[Source texts of formatted documents]
________________
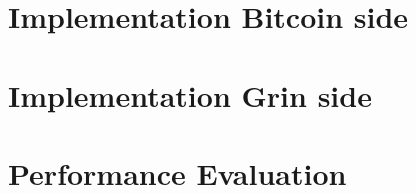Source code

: \section{Implementation Bitcoin side}\label{sec:ImplementationBtc}
\section{Implementation Grin side}\label{sec:ImplementationGrin}
\section{Performance Evaluation}\label{sec:Performance}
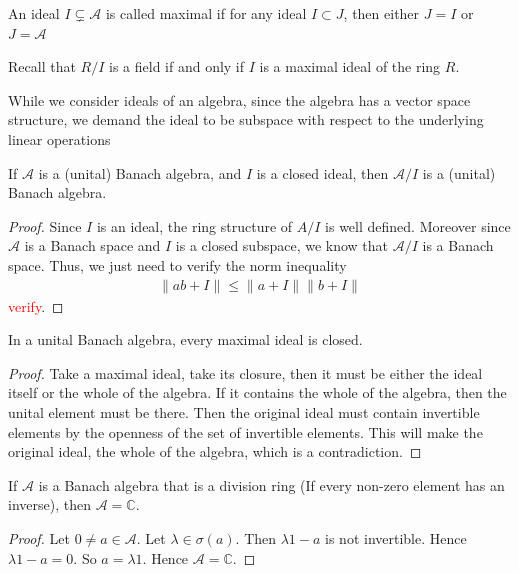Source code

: 

\begin{definition}
  An ideal $I \subsetneq \mathcal{A}$ is called maximal if for any
  ideal $I \subset J$, then either $J = I$ or $J = \mathcal{A}$
\end{definition}

\begin{proposition}
  Recall that $R/I$ is a field if and only if $I$ is a
  maximal ideal of the ring $R$.
\end{proposition}

\begin{remark}
  While we consider ideals of an algebra, since the algebra has a
  vector space structure, we demand the ideal to be subspace with
  respect to the underlying linear operations
\end{remark}

\begin{lemma}
  If $\mathcal{A}$ is a (unital) Banach algebra, and $I$ is a closed
  ideal, then $\mathcal{A}/I$ is a (unital) Banach algebra.
\end{lemma}
\begin{proof}
  Since $I$ is an ideal, the ring structure of $A/I$ is well defined.
  Moreover since $\mathcal{A}$ is a Banach space and $I$ is a closed
  subspace, we know that $\mathcal{A}/I$ is a Banach space. Thus, we
  just need to verify the norm inequality
  \begin{align*}
    \|ab + I\| \le \|a + I\|\|b + I\|
  \end{align*} \textcolor{red}{verify}.
\end{proof}

\begin{lemma}
  In a unital Banach algebra, every maximal ideal is closed.
\end{lemma}
\begin{proof}
  Take a maximal ideal, take its closure, then it must be either the
  ideal itself or the whole of the algebra. If it contains the whole
  of the algebra, then the unital element must be there. Then the
  original ideal must contain invertible elements by the openness of
  the set of invertible elements. This will make the original ideal,
  the whole of the algebra, which is a contradiction.
\end{proof}

\begin{lemma}
  If $\mathcal{A}$ is a Banach algebra that is a division ring (If
  every non-zero element has an inverse), then
  $\mathcal{A} = \mathbb{C}$.
  \label{2:A=C}
\end{lemma}
\begin{proof}
  Let $0 \neq a \in \mathcal{A}$. Let $\lambda \in \sigma(a)$. Then
  $\lambda1 - a$ is not invertible. Hence $\lambda1 - a = 0$. So $a =
  \lambda 1$. Hence $\mathcal{A} = \mathbb{C}$.
\end{proof}

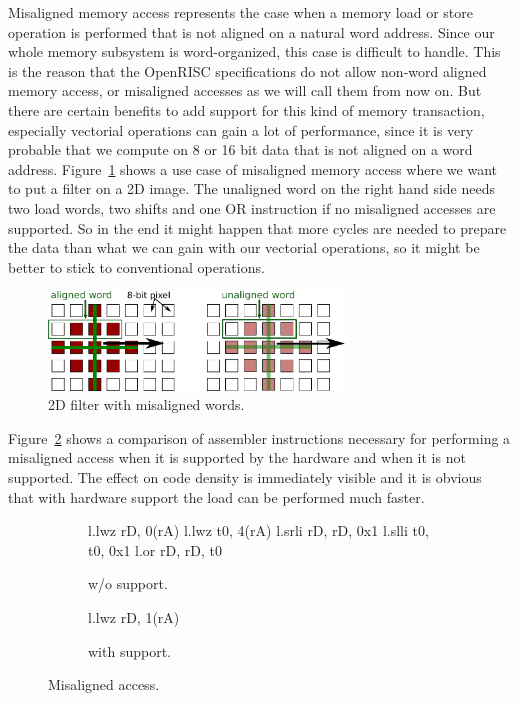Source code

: Misaligned memory access represents the case when a memory load or store
operation is performed that is not aligned on a natural word address. Since our
whole memory subsystem is word-organized, this case is difficult to handle. This
is the reason that the OpenRISC specifications do not allow non-word aligned
memory access, or misaligned accesses as we will call them from now on. But
there are certain benefits to add support for this kind of memory transaction,
especially vectorial operations can gain a lot of performance, since it is very
probable that we compute on 8 or 16 bit data that is not aligned on a word
address. Figure~\ref{fig:unaligned_mem_access_5x5} shows a use case of
misaligned memory access where we want to put a filter on a 2D image. The
unaligned word on the right hand side needs two load words, two shifts and one
OR instruction if no misaligned accesses are supported. So in the end it might
happen that more cycles are needed to prepare the data than what we can gain
with our vectorial operations, so it might be better to stick to conventional
operations.

\begin{figure}[htbp]
  \centering
  \includegraphics[width=0.7\textwidth]{./figures/unaligned_mem_access_5x5}
  \caption{2D filter with misaligned words.}
  \label{fig:unaligned_mem_access_5x5}
\end{figure}

Figure~\ref{fig:misaligned_access} shows a comparison of assembler instructions
necessary for performing a misaligned access when it is supported by the
hardware and when it is not supported. The effect on code density is immediately
visible and it is obvious that with hardware support the load can be performed
much faster.

\begin{figure}[H]
 \begin{subfigure}[b]{0.45\linewidth}
\begin{instrenv}
l.lwz  rD, 0(rA)
l.lwz  t0, 4(rA)
l.srli rD, rD, 0x1
l.slli t0, t0, 0x1
l.or   rD, rD, t0
\end{instrenv}
  \caption{w/o support.}
 \end{subfigure}\hfill
 \begin{subfigure}[b]{0.45\linewidth}
\begin{instrenv}
l.lwz rD, 1(rA)
\end{instrenv}
  \caption{with support.}
 \end{subfigure}

 \caption{Misaligned access.}
 \label{fig:misaligned_access}
\end{figure}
________________
**Your instructions**
Your answer should hold every record above, printed exactly and free of pictures.

**Written reply**
Source code

: \section{Implementation Bitcoin side}\label{sec:ImplementationBtc}
\section{Implementation Grin side}\label{sec:ImplementationGrin}
\section{Performance Evaluation}\label{sec:Performance}
Source code

: 

\begin{definition}
  An ideal $I \subsetneq \mathcal{A}$ is called maximal if for any
  ideal $I \subset J$, then either $J = I$ or $J = \mathcal{A}$
\end{definition}

\begin{proposition}
  Recall that $R/I$ is a field if and only if $I$ is a
  maximal ideal of the ring $R$.
\end{proposition}

\begin{remark}
  While we consider ideals of an algebra, since the algebra has a
  vector space structure, we demand the ideal to be subspace with
  respect to the underlying linear operations
\end{remark}

\begin{lemma}
  If $\mathcal{A}$ is a (unital) Banach algebra, and $I$ is a closed
  ideal, then $\mathcal{A}/I$ is a (unital) Banach algebra.
\end{lemma}
\begin{proof}
  Since $I$ is an ideal, the ring structure of $A/I$ is well defined.
  Moreover since $\mathcal{A}$ is a Banach space and $I$ is a closed
  subspace, we know that $\mathcal{A}/I$ is a Banach space. Thus, we
  just need to verify the norm inequality
  \begin{align*}
    \|ab + I\| \le \|a + I\|\|b + I\|
  \end{align*} \textcolor{red}{verify}.
\end{proof}

\begin{lemma}
  In a unital Banach algebra, every maximal ideal is closed.
\end{lemma}
\begin{proof}
  Take a maximal ideal, take its closure, then it must be either the
  ideal itself or the whole of the algebra. If it contains the whole
  of the algebra, then the unital element must be there. Then the
  original ideal must contain invertible elements by the openness of
  the set of invertible elements. This will make the original ideal,
  the whole of the algebra, which is a contradiction.
\end{proof}

\begin{lemma}
  If $\mathcal{A}$ is a Banach algebra that is a division ring (If
  every non-zero element has an inverse), then
  $\mathcal{A} = \mathbb{C}$.
  \label{2:A=C}
\end{lemma}
\begin{proof}
  Let $0 \neq a \in \mathcal{A}$. Let $\lambda \in \sigma(a)$. Then
  $\lambda1 - a$ is not invertible. Hence $\lambda1 - a = 0$. So $a =
  \lambda 1$. Hence $\mathcal{A} = \mathbb{C}$.
\end{proof}

Source code

: Misaligned memory access represents the case when a memory load or store
operation is performed that is not aligned on a natural word address. Since our
whole memory subsystem is word-organized, this case is difficult to handle. This
is the reason that the OpenRISC specifications do not allow non-word aligned
memory access, or misaligned accesses as we will call them from now on. But
there are certain benefits to add support for this kind of memory transaction,
especially vectorial operations can gain a lot of performance, since it is very
probable that we compute on 8 or 16 bit data that is not aligned on a word
address. Figure~\ref{fig:unaligned_mem_access_5x5} shows a use case of
misaligned memory access where we want to put a filter on a 2D image. The
unaligned word on the right hand side needs two load words, two shifts and one
OR instruction if no misaligned accesses are supported. So in the end it might
happen that more cycles are needed to prepare the data than what we can gain
with our vectorial operations, so it might be better to stick to conventional
operations.

\begin{figure}[htbp]
  \centering
  \includegraphics[width=0.7\textwidth]{./figures/unaligned_mem_access_5x5}
  \caption{2D filter with misaligned words.}
  \label{fig:unaligned_mem_access_5x5}
\end{figure}

Figure~\ref{fig:misaligned_access} shows a comparison of assembler instructions
necessary for performing a misaligned access when it is supported by the
hardware and when it is not supported. The effect on code density is immediately
visible and it is obvious that with hardware support the load can be performed
much faster.

\begin{figure}[H]
 \begin{subfigure}[b]{0.45\linewidth}
\begin{instrenv}
l.lwz  rD, 0(rA)
l.lwz  t0, 4(rA)
l.srli rD, rD, 0x1
l.slli t0, t0, 0x1
l.or   rD, rD, t0
\end{instrenv}
  \caption{w/o support.}
 \end{subfigure}\hfill
 \begin{subfigure}[b]{0.45\linewidth}
\begin{instrenv}
l.lwz rD, 1(rA)
\end{instrenv}
  \caption{with support.}
 \end{subfigure}

 \caption{Misaligned access.}
 \label{fig:misaligned_access}
\end{figure}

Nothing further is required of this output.